Give back all of the data verbatim.

Records for the exercise:
>>

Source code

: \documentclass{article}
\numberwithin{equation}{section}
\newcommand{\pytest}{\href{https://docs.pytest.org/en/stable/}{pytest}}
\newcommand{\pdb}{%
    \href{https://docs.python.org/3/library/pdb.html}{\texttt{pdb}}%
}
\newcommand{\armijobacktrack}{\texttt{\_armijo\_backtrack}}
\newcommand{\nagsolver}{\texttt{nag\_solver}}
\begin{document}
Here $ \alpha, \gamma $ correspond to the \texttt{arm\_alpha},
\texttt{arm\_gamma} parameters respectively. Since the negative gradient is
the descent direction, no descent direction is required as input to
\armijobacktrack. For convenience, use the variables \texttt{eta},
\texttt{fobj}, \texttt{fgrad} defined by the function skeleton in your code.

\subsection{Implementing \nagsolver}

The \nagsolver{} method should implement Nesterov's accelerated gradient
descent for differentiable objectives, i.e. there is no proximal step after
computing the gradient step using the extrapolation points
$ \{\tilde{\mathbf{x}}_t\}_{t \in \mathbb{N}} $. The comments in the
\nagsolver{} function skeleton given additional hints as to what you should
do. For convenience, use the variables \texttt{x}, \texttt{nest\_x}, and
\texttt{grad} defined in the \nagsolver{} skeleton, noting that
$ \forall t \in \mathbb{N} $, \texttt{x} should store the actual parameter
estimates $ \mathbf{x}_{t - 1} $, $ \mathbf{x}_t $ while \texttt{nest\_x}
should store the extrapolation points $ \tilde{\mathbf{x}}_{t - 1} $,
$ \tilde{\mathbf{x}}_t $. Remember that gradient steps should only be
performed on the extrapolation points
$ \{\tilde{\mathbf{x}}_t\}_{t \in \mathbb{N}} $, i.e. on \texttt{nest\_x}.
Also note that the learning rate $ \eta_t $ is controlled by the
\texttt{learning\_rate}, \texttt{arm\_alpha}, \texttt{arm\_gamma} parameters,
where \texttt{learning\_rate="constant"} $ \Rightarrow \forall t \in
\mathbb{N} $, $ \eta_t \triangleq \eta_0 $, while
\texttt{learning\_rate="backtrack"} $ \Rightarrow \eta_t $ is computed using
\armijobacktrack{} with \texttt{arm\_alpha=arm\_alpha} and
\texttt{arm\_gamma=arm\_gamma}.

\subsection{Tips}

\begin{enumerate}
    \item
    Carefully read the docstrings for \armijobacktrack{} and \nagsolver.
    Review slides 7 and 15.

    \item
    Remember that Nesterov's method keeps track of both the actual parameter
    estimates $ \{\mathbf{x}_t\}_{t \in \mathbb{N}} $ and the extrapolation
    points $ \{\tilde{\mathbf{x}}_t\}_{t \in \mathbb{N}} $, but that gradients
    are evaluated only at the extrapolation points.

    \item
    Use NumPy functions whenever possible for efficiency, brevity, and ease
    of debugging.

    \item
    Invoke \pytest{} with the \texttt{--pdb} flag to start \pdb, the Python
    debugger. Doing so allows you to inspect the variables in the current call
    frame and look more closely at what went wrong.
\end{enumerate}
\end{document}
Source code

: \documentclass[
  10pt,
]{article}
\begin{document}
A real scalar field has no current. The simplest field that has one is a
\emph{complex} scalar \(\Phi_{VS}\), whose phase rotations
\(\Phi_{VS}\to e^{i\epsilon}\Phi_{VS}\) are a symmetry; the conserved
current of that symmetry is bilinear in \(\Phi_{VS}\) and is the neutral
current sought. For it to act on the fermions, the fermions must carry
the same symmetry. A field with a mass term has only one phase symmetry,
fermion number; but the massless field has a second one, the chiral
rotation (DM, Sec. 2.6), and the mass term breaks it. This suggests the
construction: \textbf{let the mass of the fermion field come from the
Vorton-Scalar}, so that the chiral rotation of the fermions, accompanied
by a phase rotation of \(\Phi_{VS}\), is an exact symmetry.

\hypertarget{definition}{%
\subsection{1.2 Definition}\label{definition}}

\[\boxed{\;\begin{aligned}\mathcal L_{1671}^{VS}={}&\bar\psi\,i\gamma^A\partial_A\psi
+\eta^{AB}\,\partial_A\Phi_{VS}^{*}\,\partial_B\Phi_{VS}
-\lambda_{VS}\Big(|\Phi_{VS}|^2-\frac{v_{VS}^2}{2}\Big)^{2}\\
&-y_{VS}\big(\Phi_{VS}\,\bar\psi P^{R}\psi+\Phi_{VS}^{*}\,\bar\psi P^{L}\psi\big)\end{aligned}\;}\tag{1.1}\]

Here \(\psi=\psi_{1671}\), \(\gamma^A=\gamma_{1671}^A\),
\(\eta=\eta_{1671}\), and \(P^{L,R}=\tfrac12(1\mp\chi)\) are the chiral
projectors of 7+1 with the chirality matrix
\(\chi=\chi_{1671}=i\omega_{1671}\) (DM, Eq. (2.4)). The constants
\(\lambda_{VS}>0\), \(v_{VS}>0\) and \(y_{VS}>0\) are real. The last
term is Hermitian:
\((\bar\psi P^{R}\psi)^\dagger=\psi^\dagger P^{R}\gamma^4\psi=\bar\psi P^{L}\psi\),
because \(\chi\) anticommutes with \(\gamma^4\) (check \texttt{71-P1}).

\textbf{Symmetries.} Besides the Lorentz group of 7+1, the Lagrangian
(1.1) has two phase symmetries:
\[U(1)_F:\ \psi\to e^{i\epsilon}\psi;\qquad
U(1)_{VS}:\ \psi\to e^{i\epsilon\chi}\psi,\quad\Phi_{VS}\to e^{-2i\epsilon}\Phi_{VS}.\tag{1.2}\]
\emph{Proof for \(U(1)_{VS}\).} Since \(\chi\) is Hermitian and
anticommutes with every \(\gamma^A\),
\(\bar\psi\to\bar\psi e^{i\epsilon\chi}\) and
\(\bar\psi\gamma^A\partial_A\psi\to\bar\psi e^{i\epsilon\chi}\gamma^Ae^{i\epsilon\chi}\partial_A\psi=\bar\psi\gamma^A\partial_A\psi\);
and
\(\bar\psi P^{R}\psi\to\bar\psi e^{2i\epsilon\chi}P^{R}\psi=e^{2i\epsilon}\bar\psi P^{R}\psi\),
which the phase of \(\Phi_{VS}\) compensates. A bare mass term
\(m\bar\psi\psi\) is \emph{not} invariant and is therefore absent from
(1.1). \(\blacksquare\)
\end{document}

<<

Result:
Source code

: \documentclass{article}
\numberwithin{equation}{section}
\newcommand{\pytest}{\href{https://docs.pytest.org/en/stable/}{pytest}}
\newcommand{\pdb}{%
    \href{https://docs.python.org/3/library/pdb.html}{\texttt{pdb}}%
}
\newcommand{\armijobacktrack}{\texttt{\_armijo\_backtrack}}
\newcommand{\nagsolver}{\texttt{nag\_solver}}
\begin{document}
Here $ \alpha, \gamma $ correspond to the \texttt{arm\_alpha},
\texttt{arm\_gamma} parameters respectively. Since the negative gradient is
the descent direction, no descent direction is required as input to
\armijobacktrack. For convenience, use the variables \texttt{eta},
\texttt{fobj}, \texttt{fgrad} defined by the function skeleton in your code.

\subsection{Implementing \nagsolver}

The \nagsolver{} method should implement Nesterov's accelerated gradient
descent for differentiable objectives, i.e. there is no proximal step after
computing the gradient step using the extrapolation points
$ \{\tilde{\mathbf{x}}_t\}_{t \in \mathbb{N}} $. The comments in the
\nagsolver{} function skeleton given additional hints as to what you should
do. For convenience, use the variables \texttt{x}, \texttt{nest\_x}, and
\texttt{grad} defined in the \nagsolver{} skeleton, noting that
$ \forall t \in \mathbb{N} $, \texttt{x} should store the actual parameter
estimates $ \mathbf{x}_{t - 1} $, $ \mathbf{x}_t $ while \texttt{nest\_x}
should store the extrapolation points $ \tilde{\mathbf{x}}_{t - 1} $,
$ \tilde{\mathbf{x}}_t $. Remember that gradient steps should only be
performed on the extrapolation points
$ \{\tilde{\mathbf{x}}_t\}_{t \in \mathbb{N}} $, i.e. on \texttt{nest\_x}.
Also note that the learning rate $ \eta_t $ is controlled by the
\texttt{learning\_rate}, \texttt{arm\_alpha}, \texttt{arm\_gamma} parameters,
where \texttt{learning\_rate="constant"} $ \Rightarrow \forall t \in
\mathbb{N} $, $ \eta_t \triangleq \eta_0 $, while
\texttt{learning\_rate="backtrack"} $ \Rightarrow \eta_t $ is computed using
\armijobacktrack{} with \texttt{arm\_alpha=arm\_alpha} and
\texttt{arm\_gamma=arm\_gamma}.

\subsection{Tips}

\begin{enumerate}
    \item
    Carefully read the docstrings for \armijobacktrack{} and \nagsolver.
    Review slides 7 and 15.

    \item
    Remember that Nesterov's method keeps track of both the actual parameter
    estimates $ \{\mathbf{x}_t\}_{t \in \mathbb{N}} $ and the extrapolation
    points $ \{\tilde{\mathbf{x}}_t\}_{t \in \mathbb{N}} $, but that gradients
    are evaluated only at the extrapolation points.

    \item
    Use NumPy functions whenever possible for efficiency, brevity, and ease
    of debugging.

    \item
    Invoke \pytest{} with the \texttt{--pdb} flag to start \pdb, the Python
    debugger. Doing so allows you to inspect the variables in the current call
    frame and look more closely at what went wrong.
\end{enumerate}
\end{document}
Source code

: \documentclass[
  10pt,
]{article}
\begin{document}
A real scalar field has no current. The simplest field that has one is a
\emph{complex} scalar \(\Phi_{VS}\), whose phase rotations
\(\Phi_{VS}\to e^{i\epsilon}\Phi_{VS}\) are a symmetry; the conserved
current of that symmetry is bilinear in \(\Phi_{VS}\) and is the neutral
current sought. For it to act on the fermions, the fermions must carry
the same symmetry. A field with a mass term has only one phase symmetry,
fermion number; but the massless field has a second one, the chiral
rotation (DM, Sec. 2.6), and the mass term breaks it. This suggests the
construction: \textbf{let the mass of the fermion field come from the
Vorton-Scalar}, so that the chiral rotation of the fermions, accompanied
by a phase rotation of \(\Phi_{VS}\), is an exact symmetry.

\hypertarget{definition}{%
\subsection{1.2 Definition}\label{definition}}

\[\boxed{\;\begin{aligned}\mathcal L_{1671}^{VS}={}&\bar\psi\,i\gamma^A\partial_A\psi
+\eta^{AB}\,\partial_A\Phi_{VS}^{*}\,\partial_B\Phi_{VS}
-\lambda_{VS}\Big(|\Phi_{VS}|^2-\frac{v_{VS}^2}{2}\Big)^{2}\\
&-y_{VS}\big(\Phi_{VS}\,\bar\psi P^{R}\psi+\Phi_{VS}^{*}\,\bar\psi P^{L}\psi\big)\end{aligned}\;}\tag{1.1}\]

Here \(\psi=\psi_{1671}\), \(\gamma^A=\gamma_{1671}^A\),
\(\eta=\eta_{1671}\), and \(P^{L,R}=\tfrac12(1\mp\chi)\) are the chiral
projectors of 7+1 with the chirality matrix
\(\chi=\chi_{1671}=i\omega_{1671}\) (DM, Eq. (2.4)). The constants
\(\lambda_{VS}>0\), \(v_{VS}>0\) and \(y_{VS}>0\) are real. The last
term is Hermitian:
\((\bar\psi P^{R}\psi)^\dagger=\psi^\dagger P^{R}\gamma^4\psi=\bar\psi P^{L}\psi\),
because \(\chi\) anticommutes with \(\gamma^4\) (check \texttt{71-P1}).

\textbf{Symmetries.} Besides the Lorentz group of 7+1, the Lagrangian
(1.1) has two phase symmetries:
\[U(1)_F:\ \psi\to e^{i\epsilon}\psi;\qquad
U(1)_{VS}:\ \psi\to e^{i\epsilon\chi}\psi,\quad\Phi_{VS}\to e^{-2i\epsilon}\Phi_{VS}.\tag{1.2}\]
\emph{Proof for \(U(1)_{VS}\).} Since \(\chi\) is Hermitian and
anticommutes with every \(\gamma^A\),
\(\bar\psi\to\bar\psi e^{i\epsilon\chi}\) and
\(\bar\psi\gamma^A\partial_A\psi\to\bar\psi e^{i\epsilon\chi}\gamma^Ae^{i\epsilon\chi}\partial_A\psi=\bar\psi\gamma^A\partial_A\psi\);
and
\(\bar\psi P^{R}\psi\to\bar\psi e^{2i\epsilon\chi}P^{R}\psi=e^{2i\epsilon}\bar\psi P^{R}\psi\),
which the phase of \(\Phi_{VS}\) compensates. A bare mass term
\(m\bar\psi\psi\) is \emph{not} invariant and is therefore absent from
(1.1). \(\blacksquare\)
\end{document}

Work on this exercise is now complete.